**Brief:**
In the listing below, locate the lines bearing the word "NoSQL". Copy every one of them.
---+---
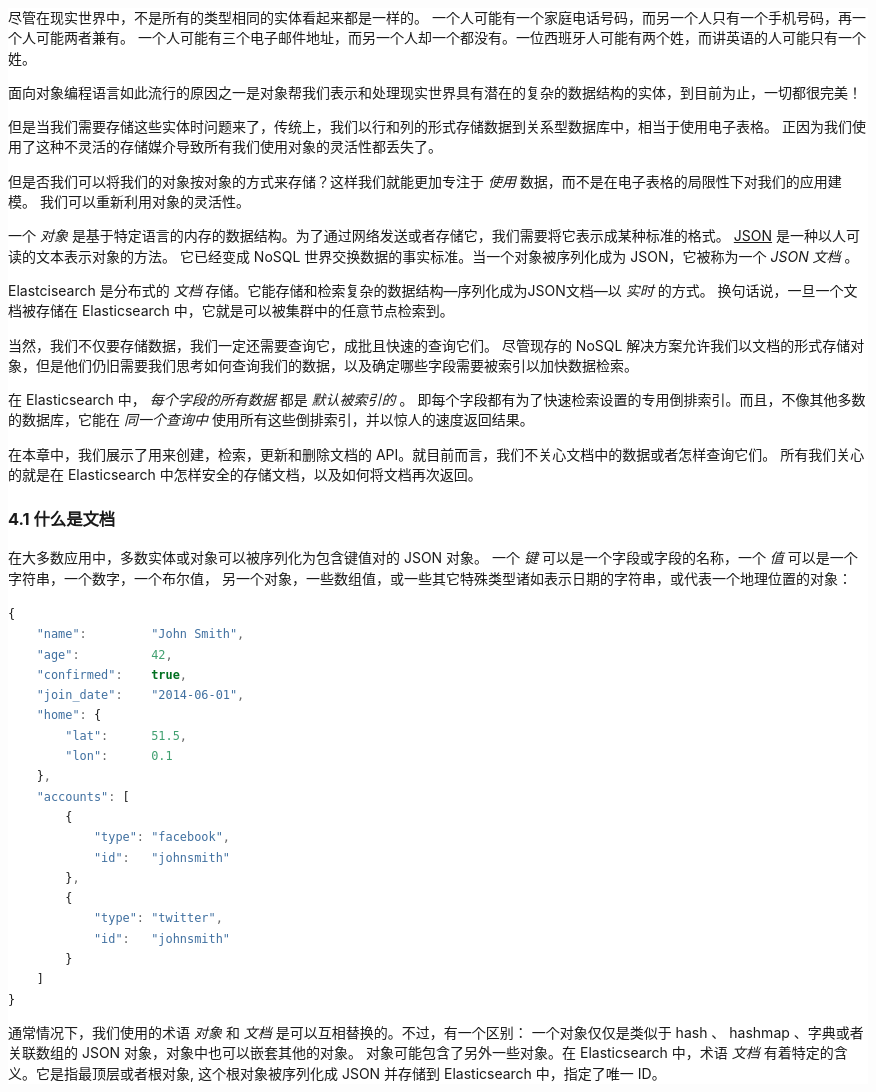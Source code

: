 尽管在现实世界中，不是所有的类型相同的实体看起来都是一样的。 一个人可能有一个家庭电话号码，而另一个人只有一个手机号码，再一个人可能两者兼有。 一个人可能有三个电子邮件地址，而另一个人却一个都没有。一位西班牙人可能有两个姓，而讲英语的人可能只有一个姓。

面向对象编程语言如此流行的原因之一是对象帮我们表示和处理现实世界具有潜在的复杂的数据结构的实体，到目前为止，一切都很完美！

但是当我们需要存储这些实体时问题来了，传统上，我们以行和列的形式存储数据到关系型数据库中，相当于使用电子表格。 正因为我们使用了这种不灵活的存储媒介导致所有我们使用对象的灵活性都丢失了。

但是否我们可以将我们的对象按对象的方式来存储？这样我们就能更加专注于 *使用* 数据，而不是在电子表格的局限性下对我们的应用建模。 我们可以重新利用对象的灵活性。

一个 *对象* 是基于特定语言的内存的数据结构。为了通过网络发送或者存储它，我们需要将它表示成某种标准的格式。 [JSON](http://en.wikipedia.org/wiki/Json) 是一种以人可读的文本表示对象的方法。 它已经变成 NoSQL 世界交换数据的事实标准。当一个对象被序列化成为 JSON，它被称为一个 *JSON 文档* 。

Elastcisearch 是分布式的 *文档* 存储。它能存储和检索复杂的数据结构—序列化成为JSON文档—以 *实时* 的方式。 换句话说，一旦一个文档被存储在 Elasticsearch 中，它就是可以被集群中的任意节点检索到。

当然，我们不仅要存储数据，我们一定还需要查询它，成批且快速的查询它们。 尽管现存的 NoSQL 解决方案允许我们以文档的形式存储对象，但是他们仍旧需要我们思考如何查询我们的数据，以及确定哪些字段需要被索引以加快数据检索。

在 Elasticsearch 中， *每个字段的所有数据* 都是 *默认被索引的* 。 即每个字段都有为了快速检索设置的专用倒排索引。而且，不像其他多数的数据库，它能在 *同一个查询中* 使用所有这些倒排索引，并以惊人的速度返回结果。

在本章中，我们展示了用来创建，检索，更新和删除文档的 API。就目前而言，我们不关心文档中的数据或者怎样查询它们。 所有我们关心的就是在 Elasticsearch 中怎样安全的存储文档，以及如何将文档再次返回。

### 4.1 什么是文档 



在大多数应用中，多数实体或对象可以被序列化为包含键值对的 JSON 对象。 一个 *键* 可以是一个字段或字段的名称，一个 *值* 可以是一个字符串，一个数字，一个布尔值， 另一个对象，一些数组值，或一些其它特殊类型诸如表示日期的字符串，或代表一个地理位置的对象：

```js
{
    "name":         "John Smith",
    "age":          42,
    "confirmed":    true,
    "join_date":    "2014-06-01",
    "home": {
        "lat":      51.5,
        "lon":      0.1
    },
    "accounts": [
        {
            "type": "facebook",
            "id":   "johnsmith"
        },
        {
            "type": "twitter",
            "id":   "johnsmith"
        }
    ]
}
```



通常情况下，我们使用的术语 *对象* 和 *文档* 是可以互相替换的。不过，有一个区别： 一个对象仅仅是类似于 hash 、 hashmap 、字典或者关联数组的 JSON 对象，对象中也可以嵌套其他的对象。 对象可能包含了另外一些对象。在 Elasticsearch 中，术语 *文档* 有着特定的含义。它是指最顶层或者根对象, 这个根对象被序列化成 JSON 并存储到 Elasticsearch 中，指定了唯一 ID。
---+---
**Solution to the exercise:**
一个 *对象* 是基于特定语言的内存的数据结构。为了通过网络发送或者存储它，我们需要将它表示成某种标准的格式。 [JSON](http://en.wikipedia.org/wiki/Json) 是一种以人可读的文本表示对象的方法。 它已经变成 NoSQL 世界交换数据的事实标准。当一个对象被序列化成为 JSON，它被称为一个 *JSON 文档* 。
当然，我们不仅要存储数据，我们一定还需要查询它，成批且快速的查询它们。 尽管现存的 NoSQL 解决方案允许我们以文档的形式存储对象，但是他们仍旧需要我们思考如何查询我们的数据，以及确定哪些字段需要被索引以加快数据检索。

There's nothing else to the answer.